CICS Researchers Study Impacts of Climate Change on Regional Fisheries Production
Climate change is likely to affect fisheries production due to changes in ocean temperature, currents, coastal upwelling, etc., that can influence the geographic distribution of commercially important fish species. In a recent study appearing in Global Change Biology, William Cheung and other researchers from the Sea Around Us project, in concert with scientists from NOAA’s Cooperative Institute for Climate Science (CICS) at Princeton University, examined potential changes in marine food security due to changing climate. The authors of the study used a dynamic bioclimate envelope model that links the geographic range of specific fish species to a variety of ocean parameters, such as water temperature, primary productivity levels, sea ice location, etc. They then used the output of NOAA’S Geophysical Fluid Dynamics Laboratory CM2.1 coupled climate model and a suite of empirical primary production models to see how the distributions of different fish species might change under high- and low-emission climate scenarios. The calculation included 1,066 exploited fish and shellfish species from a wide range of taxonomic groups, ranging from krill, shrimps, anchovy and cod to tuna and sharks, that combined to produce 70% of reported global fish landings from 2000-2004. The model predicted that the global maximum catch potential in 2055 would change very little from current levels. However, it showed an overall shift of catch potential regionally, with increases of 30-70% at high latitudes and decreases of up to 40% at low latitudes. Many of the low-latitude areas that showed decreases of catch potential coincide with socioeconomically vulnerable areas.
Background. The challenge of predicting future response of fisheries has been approached in several ways: developing detailed local and regional individual-based and ecosystem-based models; extrapolating the present response to interannual variability to the future assuming that global warming will look like the positive phases of climate variability modes such as ENSO; or using an empirical approach like that used here. This is the first known attempt of the latter approach, and while sacrificing some of the specificity of predictions for individual species, it is advantageous in that it offers a global picture of the potential response to changing climate.

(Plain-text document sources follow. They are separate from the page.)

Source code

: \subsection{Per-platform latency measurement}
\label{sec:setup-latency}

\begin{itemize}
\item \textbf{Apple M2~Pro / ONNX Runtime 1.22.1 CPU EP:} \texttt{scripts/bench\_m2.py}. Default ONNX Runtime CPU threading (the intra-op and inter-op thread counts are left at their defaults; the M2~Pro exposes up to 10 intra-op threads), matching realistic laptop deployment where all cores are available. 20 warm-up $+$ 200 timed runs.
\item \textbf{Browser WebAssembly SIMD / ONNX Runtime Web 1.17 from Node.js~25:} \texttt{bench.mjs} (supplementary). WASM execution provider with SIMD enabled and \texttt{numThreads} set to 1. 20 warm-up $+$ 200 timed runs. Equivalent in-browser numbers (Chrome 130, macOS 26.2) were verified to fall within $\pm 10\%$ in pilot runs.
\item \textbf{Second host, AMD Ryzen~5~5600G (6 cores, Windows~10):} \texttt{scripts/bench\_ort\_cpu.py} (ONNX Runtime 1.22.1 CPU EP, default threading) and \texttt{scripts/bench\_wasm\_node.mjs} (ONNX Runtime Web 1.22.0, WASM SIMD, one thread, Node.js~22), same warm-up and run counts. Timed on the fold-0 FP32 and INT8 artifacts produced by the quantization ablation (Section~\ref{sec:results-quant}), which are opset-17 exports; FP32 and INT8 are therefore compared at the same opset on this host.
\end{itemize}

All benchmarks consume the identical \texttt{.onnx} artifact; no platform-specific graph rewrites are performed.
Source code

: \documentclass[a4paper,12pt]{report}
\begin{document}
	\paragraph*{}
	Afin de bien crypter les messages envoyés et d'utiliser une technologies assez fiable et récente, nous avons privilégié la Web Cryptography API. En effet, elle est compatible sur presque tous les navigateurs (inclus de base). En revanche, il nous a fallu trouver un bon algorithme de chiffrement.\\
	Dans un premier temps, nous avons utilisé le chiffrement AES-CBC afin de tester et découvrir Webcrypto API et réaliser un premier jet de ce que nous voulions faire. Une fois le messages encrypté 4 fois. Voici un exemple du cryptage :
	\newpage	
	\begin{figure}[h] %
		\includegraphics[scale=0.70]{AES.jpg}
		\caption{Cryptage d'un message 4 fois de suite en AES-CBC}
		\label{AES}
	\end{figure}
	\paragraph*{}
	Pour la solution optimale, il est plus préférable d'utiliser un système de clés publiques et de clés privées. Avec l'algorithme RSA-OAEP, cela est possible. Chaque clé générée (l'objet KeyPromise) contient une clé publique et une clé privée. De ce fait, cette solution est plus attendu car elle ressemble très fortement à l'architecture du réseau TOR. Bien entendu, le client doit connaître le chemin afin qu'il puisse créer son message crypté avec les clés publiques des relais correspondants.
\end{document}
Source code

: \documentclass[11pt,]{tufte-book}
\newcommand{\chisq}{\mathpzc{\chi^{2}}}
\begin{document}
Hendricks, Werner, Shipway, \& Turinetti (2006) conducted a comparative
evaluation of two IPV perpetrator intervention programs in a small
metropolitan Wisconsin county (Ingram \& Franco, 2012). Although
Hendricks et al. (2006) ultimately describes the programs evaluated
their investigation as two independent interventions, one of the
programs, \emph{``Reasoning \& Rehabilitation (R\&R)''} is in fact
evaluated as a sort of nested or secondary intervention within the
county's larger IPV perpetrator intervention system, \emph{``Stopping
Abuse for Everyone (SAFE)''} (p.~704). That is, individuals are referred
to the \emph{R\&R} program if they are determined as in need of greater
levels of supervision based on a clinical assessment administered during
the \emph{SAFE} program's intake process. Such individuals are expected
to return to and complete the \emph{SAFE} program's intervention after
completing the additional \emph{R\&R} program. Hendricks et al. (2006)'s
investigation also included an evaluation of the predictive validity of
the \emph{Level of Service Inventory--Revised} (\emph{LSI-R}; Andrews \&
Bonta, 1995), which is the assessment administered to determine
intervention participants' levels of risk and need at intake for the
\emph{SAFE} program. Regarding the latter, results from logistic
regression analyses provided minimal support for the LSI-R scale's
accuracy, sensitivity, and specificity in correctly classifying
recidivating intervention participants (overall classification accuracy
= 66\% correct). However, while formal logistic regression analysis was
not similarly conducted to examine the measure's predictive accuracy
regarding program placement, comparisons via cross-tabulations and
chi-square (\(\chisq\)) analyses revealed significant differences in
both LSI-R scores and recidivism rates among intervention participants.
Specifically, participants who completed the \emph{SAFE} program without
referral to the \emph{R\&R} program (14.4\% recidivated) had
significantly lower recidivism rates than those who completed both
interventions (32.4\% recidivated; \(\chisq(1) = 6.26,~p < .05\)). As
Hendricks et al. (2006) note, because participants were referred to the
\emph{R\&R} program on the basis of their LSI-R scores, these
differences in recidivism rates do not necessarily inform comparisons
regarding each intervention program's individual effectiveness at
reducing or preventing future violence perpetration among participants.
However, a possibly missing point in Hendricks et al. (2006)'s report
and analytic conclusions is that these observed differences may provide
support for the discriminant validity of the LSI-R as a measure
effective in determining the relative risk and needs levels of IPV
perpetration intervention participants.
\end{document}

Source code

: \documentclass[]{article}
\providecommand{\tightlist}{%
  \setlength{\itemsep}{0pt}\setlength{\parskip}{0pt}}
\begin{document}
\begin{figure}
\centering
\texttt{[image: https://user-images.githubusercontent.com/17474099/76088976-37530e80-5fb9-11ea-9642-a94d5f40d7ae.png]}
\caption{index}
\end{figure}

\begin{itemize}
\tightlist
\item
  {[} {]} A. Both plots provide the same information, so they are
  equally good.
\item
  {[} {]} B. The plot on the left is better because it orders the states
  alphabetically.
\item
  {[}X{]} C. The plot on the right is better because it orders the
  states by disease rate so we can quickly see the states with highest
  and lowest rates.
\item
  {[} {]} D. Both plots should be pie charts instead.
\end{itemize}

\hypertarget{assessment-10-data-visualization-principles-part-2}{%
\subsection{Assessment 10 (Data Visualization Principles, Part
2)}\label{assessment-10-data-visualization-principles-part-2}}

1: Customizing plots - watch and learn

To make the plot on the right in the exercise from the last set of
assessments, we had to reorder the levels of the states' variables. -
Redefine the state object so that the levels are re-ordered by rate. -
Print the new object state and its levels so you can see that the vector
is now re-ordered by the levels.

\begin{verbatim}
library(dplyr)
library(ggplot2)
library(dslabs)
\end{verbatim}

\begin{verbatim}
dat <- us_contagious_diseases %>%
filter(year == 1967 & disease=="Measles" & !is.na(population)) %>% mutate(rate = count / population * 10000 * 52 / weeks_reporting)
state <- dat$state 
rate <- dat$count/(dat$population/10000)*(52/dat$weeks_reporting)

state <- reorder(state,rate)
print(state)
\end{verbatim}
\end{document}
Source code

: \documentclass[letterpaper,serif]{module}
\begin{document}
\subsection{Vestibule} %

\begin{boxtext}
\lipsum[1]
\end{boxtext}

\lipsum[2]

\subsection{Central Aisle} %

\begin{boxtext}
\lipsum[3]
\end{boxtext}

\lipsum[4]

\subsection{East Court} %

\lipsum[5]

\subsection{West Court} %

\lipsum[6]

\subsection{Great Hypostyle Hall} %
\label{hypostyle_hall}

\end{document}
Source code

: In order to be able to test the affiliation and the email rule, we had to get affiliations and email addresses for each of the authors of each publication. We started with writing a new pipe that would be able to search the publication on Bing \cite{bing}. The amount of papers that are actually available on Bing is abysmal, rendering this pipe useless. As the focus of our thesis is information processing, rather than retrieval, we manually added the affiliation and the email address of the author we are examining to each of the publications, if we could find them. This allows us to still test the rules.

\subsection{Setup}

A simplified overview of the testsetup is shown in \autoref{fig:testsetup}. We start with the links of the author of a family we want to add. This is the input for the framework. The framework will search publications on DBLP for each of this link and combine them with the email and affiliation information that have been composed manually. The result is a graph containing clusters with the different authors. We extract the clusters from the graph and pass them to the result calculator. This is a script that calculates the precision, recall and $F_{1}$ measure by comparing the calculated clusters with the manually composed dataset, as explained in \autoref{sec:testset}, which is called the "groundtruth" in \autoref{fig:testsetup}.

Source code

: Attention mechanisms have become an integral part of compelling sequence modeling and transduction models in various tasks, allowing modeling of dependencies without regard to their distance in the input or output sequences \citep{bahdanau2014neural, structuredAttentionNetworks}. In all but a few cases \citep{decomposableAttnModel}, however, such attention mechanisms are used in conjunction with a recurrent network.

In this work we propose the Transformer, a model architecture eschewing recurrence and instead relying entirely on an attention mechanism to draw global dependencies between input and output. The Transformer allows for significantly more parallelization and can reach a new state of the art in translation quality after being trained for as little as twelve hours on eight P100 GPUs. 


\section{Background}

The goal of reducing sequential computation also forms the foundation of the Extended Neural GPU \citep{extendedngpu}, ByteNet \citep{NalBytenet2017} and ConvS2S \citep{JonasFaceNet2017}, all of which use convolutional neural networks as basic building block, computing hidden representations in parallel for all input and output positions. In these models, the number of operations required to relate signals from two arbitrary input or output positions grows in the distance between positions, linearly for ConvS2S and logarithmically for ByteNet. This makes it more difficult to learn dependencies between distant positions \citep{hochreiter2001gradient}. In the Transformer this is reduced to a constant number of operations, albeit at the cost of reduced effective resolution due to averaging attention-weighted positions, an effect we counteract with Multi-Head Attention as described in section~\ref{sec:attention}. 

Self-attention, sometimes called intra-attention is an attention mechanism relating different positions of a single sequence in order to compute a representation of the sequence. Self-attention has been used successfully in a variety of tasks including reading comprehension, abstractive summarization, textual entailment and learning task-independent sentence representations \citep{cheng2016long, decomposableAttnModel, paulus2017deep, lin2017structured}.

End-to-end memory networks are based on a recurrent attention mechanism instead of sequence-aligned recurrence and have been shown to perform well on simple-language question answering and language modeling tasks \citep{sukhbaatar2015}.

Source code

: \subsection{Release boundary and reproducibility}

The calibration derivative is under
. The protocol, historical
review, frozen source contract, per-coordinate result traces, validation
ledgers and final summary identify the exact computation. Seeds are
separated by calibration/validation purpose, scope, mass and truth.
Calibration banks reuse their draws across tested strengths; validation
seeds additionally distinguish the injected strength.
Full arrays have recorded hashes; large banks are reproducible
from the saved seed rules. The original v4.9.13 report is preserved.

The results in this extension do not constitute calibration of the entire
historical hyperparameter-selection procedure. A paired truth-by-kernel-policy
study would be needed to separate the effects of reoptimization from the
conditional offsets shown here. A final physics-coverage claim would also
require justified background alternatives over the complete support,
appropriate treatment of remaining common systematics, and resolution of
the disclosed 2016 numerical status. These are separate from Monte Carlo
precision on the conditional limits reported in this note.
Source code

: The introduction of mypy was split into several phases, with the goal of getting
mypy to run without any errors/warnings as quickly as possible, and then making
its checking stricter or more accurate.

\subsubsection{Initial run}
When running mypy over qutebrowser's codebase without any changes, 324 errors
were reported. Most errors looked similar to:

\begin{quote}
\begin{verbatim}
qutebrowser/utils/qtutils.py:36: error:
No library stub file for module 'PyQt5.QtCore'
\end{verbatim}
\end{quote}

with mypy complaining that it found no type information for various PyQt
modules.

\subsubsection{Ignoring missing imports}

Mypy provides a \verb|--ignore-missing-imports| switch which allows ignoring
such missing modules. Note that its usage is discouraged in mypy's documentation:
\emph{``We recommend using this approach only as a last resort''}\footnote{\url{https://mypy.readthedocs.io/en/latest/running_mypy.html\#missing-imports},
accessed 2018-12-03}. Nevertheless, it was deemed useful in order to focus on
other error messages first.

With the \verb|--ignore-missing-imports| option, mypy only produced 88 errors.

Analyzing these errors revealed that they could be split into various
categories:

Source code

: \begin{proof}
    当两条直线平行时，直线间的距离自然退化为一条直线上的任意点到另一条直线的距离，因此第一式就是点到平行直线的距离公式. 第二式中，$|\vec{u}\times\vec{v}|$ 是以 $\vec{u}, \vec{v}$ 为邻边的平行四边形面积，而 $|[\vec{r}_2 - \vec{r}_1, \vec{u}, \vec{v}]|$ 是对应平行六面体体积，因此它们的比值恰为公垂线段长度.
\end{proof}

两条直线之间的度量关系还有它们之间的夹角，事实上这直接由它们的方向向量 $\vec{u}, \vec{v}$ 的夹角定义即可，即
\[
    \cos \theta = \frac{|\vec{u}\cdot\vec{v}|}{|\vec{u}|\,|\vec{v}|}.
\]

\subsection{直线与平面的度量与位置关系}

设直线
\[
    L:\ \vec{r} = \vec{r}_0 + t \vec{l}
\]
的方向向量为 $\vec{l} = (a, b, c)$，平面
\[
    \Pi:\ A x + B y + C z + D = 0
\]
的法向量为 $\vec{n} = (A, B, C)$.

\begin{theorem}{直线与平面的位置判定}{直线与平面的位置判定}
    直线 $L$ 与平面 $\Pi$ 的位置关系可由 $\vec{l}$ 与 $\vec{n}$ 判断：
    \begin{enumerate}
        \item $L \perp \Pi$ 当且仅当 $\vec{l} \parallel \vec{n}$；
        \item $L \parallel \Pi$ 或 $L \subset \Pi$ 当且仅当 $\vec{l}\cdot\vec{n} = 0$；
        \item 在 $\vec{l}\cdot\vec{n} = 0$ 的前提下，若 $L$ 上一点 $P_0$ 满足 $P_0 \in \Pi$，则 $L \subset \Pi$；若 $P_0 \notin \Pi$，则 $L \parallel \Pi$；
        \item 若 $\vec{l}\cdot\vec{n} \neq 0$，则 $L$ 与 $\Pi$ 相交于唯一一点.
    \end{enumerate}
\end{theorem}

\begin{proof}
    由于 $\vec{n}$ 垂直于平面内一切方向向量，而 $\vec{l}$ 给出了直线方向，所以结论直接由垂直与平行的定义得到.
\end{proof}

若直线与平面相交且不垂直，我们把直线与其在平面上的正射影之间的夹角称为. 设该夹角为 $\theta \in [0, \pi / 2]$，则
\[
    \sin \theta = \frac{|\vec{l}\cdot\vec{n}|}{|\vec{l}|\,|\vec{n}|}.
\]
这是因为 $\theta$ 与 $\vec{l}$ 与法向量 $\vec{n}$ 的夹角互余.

Significance. Previous studies of changing global food supply as a result of climate change have focused solely on terrestrial food supplies. Here we focused instead on marine food security, and found that regional changes in maximum fisheries catch potential may reduce access to food in vulnerable areas of the world that rely on fisheries for food and income. This research supports NOAA Mission Goal 1 - Protect, Restore & Manage the Use of Coastal & Ocean Resources Through Ecosystem-based Management NOAA’s Mission Goal 2 – To Understand Climate Variability and Change to Enhance Society’s Ability to Plan and Respond.
More information:
Cheung, W. W., Lam, V. W., Sarmiento, J. L., Kearney, K., Watson, R., and Pauly, D. (2010). Large-scale redistribution of maximum fisheries catch potential in the global ocean under climate change. Global Change Biology, 16:24–35.